• _Exercise details_:
Each of the following records is to be output exactly.

• _Exercise data_:
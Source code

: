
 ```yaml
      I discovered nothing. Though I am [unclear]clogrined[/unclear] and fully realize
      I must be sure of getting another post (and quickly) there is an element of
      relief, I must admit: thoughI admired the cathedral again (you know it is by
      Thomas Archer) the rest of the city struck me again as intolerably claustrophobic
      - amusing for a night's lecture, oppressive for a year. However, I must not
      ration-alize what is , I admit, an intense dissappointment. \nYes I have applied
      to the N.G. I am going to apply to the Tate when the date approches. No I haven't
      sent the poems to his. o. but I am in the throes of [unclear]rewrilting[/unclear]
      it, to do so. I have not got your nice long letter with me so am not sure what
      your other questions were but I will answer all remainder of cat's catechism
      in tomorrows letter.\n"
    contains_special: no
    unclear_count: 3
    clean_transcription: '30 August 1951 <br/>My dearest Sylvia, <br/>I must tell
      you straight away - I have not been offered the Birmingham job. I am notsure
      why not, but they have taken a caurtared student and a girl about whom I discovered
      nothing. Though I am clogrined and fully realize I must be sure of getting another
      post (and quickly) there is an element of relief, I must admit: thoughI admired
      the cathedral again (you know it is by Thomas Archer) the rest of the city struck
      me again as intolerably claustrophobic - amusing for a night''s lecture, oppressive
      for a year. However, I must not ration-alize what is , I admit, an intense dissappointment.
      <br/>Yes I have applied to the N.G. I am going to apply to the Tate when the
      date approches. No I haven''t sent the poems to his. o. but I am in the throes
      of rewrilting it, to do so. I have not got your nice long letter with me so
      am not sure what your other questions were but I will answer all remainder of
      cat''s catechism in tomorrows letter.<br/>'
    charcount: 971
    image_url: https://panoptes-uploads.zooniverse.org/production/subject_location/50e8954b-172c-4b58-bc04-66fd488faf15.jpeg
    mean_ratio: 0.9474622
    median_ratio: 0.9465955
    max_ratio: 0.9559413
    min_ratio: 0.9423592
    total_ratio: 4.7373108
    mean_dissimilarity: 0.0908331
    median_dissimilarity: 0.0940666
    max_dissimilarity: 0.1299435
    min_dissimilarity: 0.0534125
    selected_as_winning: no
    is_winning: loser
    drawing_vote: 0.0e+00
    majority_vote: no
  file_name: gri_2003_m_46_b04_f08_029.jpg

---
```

• _Solution for this exercise_:
Source code

:
 ```yaml
      I discovered nothing. Though I am [unclear]clogrined[/unclear] and fully realize
      I must be sure of getting another post (and quickly) there is an element of
      relief, I must admit: thoughI admired the cathedral again (you know it is by
      Thomas Archer) the rest of the city struck me again as intolerably claustrophobic
      - amusing for a night's lecture, oppressive for a year. However, I must not
      ration-alize what is , I admit, an intense dissappointment. \nYes I have applied
      to the N.G. I am going to apply to the Tate when the date approches. No I haven't
      sent the poems to his. o. but I am in the throes of [unclear]rewrilting[/unclear]
      it, to do so. I have not got your nice long letter with me so am not sure what
      your other questions were but I will answer all remainder of cat's catechism
      in tomorrows letter.\n"
    contains_special: no
    unclear_count: 3
    clean_transcription: '30 August 1951 <br/>My dearest Sylvia, <br/>I must tell
      you straight away - I have not been offered the Birmingham job. I am notsure
      why not, but they have taken a caurtared student and a girl about whom I discovered
      nothing. Though I am clogrined and fully realize I must be sure of getting another
      post (and quickly) there is an element of relief, I must admit: thoughI admired
      the cathedral again (you know it is by Thomas Archer) the rest of the city struck
      me again as intolerably claustrophobic - amusing for a night''s lecture, oppressive
      for a year. However, I must not ration-alize what is , I admit, an intense dissappointment.
      <br/>Yes I have applied to the N.G. I am going to apply to the Tate when the
      date approches. No I haven''t sent the poems to his. o. but I am in the throes
      of rewrilting it, to do so. I have not got your nice long letter with me so
      am not sure what your other questions were but I will answer all remainder of
      cat''s catechism in tomorrows letter.<br/>'
    charcount: 971
    image_url: https://panoptes-uploads.zooniverse.org/production/subject_location/50e8954b-172c-4b58-bc04-66fd488faf15.jpeg
    mean_ratio: 0.9474622
    median_ratio: 0.9465955
    max_ratio: 0.9559413
    min_ratio: 0.9423592
    total_ratio: 4.7373108
    mean_dissimilarity: 0.0908331
    median_dissimilarity: 0.0940666
    max_dissimilarity: 0.1299435
    min_dissimilarity: 0.0534125
    selected_as_winning: no
    is_winning: loser
    drawing_vote: 0.0e+00
    majority_vote: no
  file_name: gri_2003_m_46_b04_f08_029.jpg

---
```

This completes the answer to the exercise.